Records contained in a dataset

==========

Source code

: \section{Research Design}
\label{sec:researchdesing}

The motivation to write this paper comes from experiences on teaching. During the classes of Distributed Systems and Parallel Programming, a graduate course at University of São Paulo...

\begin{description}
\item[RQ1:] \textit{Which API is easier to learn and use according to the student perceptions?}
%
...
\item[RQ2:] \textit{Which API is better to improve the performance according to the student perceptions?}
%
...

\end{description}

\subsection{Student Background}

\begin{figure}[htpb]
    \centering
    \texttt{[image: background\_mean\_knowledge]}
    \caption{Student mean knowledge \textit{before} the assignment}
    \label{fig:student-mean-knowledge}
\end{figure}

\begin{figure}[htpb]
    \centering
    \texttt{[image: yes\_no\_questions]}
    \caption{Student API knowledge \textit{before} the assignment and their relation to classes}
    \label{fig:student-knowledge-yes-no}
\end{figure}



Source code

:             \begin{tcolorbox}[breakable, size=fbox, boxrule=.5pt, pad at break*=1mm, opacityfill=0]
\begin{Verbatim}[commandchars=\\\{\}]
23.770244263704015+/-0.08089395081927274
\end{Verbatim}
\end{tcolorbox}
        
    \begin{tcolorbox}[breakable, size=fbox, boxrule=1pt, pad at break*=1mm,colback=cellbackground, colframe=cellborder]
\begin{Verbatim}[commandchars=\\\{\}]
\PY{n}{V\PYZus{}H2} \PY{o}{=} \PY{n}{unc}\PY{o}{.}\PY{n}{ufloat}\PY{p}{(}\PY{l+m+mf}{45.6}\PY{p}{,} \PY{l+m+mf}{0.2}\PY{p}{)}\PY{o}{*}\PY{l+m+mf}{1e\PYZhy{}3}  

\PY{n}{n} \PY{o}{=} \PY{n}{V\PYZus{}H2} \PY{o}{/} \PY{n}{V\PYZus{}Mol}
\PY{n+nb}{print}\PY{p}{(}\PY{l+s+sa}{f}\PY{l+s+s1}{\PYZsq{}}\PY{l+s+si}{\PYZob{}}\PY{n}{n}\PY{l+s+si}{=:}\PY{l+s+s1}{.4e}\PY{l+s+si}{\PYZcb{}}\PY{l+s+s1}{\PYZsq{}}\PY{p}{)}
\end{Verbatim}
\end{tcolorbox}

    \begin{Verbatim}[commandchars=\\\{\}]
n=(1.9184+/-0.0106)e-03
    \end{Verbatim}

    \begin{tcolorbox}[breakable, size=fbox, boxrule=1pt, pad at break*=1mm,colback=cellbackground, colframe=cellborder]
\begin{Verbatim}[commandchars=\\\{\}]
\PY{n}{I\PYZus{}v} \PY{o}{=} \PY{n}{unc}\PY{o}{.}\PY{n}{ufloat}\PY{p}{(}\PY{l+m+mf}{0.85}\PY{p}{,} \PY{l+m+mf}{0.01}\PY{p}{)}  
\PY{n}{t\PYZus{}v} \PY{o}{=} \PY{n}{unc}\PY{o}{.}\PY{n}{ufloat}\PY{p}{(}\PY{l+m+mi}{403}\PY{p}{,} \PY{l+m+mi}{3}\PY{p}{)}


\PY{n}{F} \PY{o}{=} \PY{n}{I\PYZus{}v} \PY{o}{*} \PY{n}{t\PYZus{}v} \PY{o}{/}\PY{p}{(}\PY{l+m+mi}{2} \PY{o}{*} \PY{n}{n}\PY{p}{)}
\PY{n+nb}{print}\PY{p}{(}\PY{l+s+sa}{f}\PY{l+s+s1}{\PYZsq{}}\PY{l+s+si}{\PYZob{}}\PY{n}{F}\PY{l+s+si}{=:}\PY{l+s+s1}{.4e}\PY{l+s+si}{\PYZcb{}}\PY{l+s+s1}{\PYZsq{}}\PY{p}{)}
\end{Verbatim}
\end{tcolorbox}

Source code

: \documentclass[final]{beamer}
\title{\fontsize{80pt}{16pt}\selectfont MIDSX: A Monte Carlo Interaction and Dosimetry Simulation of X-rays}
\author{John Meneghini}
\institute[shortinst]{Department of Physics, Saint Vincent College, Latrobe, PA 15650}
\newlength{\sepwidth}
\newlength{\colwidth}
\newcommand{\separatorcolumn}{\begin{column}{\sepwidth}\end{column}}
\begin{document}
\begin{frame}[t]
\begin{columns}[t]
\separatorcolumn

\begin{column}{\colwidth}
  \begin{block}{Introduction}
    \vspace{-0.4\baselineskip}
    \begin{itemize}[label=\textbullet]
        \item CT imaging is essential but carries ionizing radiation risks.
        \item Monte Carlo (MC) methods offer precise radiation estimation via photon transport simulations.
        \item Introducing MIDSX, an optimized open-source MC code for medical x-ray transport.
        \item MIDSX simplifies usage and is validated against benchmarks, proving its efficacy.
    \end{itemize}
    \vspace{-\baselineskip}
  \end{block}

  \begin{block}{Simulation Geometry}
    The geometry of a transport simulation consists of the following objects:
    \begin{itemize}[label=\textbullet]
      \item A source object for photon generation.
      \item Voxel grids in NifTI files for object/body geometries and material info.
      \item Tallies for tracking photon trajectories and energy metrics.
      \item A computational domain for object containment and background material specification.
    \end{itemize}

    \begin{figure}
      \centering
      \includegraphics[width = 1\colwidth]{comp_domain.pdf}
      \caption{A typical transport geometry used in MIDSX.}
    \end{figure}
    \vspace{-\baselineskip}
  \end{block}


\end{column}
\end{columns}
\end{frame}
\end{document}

==========

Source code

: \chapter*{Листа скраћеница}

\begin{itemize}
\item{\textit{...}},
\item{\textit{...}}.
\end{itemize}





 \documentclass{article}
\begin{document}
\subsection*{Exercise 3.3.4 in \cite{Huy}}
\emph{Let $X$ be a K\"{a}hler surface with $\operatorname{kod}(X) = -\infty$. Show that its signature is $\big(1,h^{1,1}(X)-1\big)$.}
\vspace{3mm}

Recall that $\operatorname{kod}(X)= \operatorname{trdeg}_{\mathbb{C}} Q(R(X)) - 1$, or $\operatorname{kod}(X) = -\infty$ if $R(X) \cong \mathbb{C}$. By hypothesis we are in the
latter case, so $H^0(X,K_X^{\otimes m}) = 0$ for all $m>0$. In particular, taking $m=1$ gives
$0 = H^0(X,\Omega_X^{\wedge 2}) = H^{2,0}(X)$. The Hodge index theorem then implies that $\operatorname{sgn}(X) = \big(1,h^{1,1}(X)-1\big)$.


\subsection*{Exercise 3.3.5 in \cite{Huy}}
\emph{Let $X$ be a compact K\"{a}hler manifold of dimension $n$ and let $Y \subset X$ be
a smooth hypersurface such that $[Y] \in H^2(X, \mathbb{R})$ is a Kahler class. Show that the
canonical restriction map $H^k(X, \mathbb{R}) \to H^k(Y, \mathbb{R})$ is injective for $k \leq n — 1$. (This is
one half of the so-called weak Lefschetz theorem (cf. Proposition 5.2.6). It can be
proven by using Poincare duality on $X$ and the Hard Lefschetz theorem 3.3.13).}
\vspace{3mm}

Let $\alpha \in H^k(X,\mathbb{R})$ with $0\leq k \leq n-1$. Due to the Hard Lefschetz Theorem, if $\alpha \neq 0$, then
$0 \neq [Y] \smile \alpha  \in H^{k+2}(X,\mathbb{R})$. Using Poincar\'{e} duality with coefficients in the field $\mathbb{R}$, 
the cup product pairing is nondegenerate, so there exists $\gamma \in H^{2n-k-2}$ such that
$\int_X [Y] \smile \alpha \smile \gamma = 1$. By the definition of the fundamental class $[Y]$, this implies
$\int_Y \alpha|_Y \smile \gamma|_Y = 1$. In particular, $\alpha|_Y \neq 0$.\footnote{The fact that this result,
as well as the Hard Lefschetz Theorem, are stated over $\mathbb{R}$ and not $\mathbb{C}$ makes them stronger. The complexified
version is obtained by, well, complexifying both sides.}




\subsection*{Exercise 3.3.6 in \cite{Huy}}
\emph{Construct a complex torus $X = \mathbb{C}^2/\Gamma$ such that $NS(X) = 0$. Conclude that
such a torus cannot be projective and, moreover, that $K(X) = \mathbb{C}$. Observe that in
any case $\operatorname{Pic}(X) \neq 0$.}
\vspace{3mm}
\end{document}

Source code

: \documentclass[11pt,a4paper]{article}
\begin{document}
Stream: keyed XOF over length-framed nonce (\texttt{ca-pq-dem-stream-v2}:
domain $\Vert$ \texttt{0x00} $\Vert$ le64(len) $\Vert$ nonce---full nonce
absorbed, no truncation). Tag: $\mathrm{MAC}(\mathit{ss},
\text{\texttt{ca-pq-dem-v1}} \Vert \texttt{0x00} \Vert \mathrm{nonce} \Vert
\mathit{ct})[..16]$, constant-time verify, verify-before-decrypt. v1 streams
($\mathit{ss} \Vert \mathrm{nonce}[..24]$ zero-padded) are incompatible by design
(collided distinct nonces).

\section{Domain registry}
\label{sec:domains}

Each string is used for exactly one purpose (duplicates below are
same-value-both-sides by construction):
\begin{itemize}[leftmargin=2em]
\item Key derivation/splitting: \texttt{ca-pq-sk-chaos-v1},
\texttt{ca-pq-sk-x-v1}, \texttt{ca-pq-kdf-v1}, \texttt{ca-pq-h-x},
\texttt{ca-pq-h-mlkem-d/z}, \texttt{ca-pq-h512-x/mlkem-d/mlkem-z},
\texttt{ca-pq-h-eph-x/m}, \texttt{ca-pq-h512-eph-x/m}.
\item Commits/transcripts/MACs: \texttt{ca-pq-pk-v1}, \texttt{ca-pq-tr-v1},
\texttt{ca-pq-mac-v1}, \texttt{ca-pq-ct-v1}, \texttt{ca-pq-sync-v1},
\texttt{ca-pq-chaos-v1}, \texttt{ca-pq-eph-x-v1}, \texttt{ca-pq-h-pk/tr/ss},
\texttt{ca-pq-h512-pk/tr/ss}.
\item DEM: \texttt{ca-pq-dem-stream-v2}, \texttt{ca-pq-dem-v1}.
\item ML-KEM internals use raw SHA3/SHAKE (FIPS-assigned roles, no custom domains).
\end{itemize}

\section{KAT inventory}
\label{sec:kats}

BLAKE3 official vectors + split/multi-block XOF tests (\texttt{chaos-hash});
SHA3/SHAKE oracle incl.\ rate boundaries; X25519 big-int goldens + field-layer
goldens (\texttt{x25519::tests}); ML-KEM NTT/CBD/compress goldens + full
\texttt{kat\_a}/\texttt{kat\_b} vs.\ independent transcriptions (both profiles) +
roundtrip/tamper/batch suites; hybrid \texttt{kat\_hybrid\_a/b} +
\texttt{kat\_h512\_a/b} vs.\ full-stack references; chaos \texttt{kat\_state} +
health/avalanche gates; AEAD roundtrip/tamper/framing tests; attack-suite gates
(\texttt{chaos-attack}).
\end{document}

==========

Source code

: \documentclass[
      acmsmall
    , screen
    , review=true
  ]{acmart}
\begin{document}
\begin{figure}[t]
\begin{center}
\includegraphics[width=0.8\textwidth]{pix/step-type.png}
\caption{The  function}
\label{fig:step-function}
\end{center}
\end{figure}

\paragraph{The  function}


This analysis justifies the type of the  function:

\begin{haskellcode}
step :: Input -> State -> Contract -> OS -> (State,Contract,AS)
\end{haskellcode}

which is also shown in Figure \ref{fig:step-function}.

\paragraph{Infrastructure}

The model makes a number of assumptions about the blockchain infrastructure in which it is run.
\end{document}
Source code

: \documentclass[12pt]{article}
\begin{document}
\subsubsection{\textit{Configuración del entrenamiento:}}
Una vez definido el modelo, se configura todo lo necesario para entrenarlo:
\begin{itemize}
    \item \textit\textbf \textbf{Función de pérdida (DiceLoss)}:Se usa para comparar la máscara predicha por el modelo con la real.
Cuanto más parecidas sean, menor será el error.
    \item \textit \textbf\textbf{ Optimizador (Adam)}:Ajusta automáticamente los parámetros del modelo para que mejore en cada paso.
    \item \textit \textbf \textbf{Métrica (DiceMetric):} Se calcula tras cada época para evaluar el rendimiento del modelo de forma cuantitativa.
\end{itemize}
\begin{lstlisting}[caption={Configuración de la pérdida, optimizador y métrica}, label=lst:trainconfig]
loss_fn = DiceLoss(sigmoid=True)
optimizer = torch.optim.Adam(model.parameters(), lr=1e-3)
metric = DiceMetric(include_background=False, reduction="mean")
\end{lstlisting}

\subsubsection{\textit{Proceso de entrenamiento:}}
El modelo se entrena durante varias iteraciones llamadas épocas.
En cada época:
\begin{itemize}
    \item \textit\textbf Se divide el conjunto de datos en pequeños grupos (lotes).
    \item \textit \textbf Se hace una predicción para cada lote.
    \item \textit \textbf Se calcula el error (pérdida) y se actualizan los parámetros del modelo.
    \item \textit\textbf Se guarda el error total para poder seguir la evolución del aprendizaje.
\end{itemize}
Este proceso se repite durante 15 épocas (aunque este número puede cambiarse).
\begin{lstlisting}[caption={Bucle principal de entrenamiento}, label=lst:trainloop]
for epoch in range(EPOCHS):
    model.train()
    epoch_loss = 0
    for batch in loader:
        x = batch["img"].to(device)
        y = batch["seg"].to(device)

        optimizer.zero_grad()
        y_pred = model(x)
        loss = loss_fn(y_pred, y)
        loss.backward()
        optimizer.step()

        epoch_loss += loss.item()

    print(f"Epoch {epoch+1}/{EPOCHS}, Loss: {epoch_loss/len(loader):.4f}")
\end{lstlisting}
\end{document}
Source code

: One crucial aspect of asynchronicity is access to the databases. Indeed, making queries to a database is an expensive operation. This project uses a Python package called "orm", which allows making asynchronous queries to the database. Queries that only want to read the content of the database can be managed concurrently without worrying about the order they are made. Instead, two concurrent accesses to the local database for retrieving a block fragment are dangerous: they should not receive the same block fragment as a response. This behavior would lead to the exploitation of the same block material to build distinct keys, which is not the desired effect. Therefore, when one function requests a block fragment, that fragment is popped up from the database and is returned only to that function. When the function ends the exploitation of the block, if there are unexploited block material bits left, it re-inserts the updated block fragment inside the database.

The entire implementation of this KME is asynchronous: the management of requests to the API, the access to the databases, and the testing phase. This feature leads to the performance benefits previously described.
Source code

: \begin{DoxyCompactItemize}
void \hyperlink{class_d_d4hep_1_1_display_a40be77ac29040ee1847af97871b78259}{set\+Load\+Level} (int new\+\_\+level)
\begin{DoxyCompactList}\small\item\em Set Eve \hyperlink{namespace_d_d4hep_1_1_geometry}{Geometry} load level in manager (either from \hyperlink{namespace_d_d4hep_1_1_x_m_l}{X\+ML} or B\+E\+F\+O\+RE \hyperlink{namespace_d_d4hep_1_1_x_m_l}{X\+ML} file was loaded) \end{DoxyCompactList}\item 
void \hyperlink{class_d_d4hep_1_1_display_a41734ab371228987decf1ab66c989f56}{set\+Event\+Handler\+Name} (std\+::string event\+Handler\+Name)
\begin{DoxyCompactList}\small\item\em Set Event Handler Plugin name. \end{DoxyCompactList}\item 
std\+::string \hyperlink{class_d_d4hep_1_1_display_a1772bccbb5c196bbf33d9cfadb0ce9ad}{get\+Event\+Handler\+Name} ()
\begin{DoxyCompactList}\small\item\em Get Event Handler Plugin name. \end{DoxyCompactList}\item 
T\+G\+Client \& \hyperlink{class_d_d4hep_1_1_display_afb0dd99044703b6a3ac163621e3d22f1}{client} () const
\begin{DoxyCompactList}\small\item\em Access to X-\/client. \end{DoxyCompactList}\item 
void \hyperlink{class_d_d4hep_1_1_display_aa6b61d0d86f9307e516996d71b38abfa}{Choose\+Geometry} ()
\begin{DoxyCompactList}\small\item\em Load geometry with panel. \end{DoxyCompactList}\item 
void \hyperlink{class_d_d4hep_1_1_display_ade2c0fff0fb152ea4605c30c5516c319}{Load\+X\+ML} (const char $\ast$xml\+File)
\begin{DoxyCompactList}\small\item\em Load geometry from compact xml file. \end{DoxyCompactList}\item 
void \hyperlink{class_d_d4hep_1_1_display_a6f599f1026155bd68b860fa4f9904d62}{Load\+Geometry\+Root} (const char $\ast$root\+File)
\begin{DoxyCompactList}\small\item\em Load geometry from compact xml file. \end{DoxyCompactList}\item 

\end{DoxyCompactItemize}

==========

Check each line of the records above, and copy those that hold the word "according".

\item[RQ1:] \textit{Which API is easier to learn and use according to the student perceptions?}
\item[RQ2:] \textit{Which API is better to improve the performance according to the student perceptions?}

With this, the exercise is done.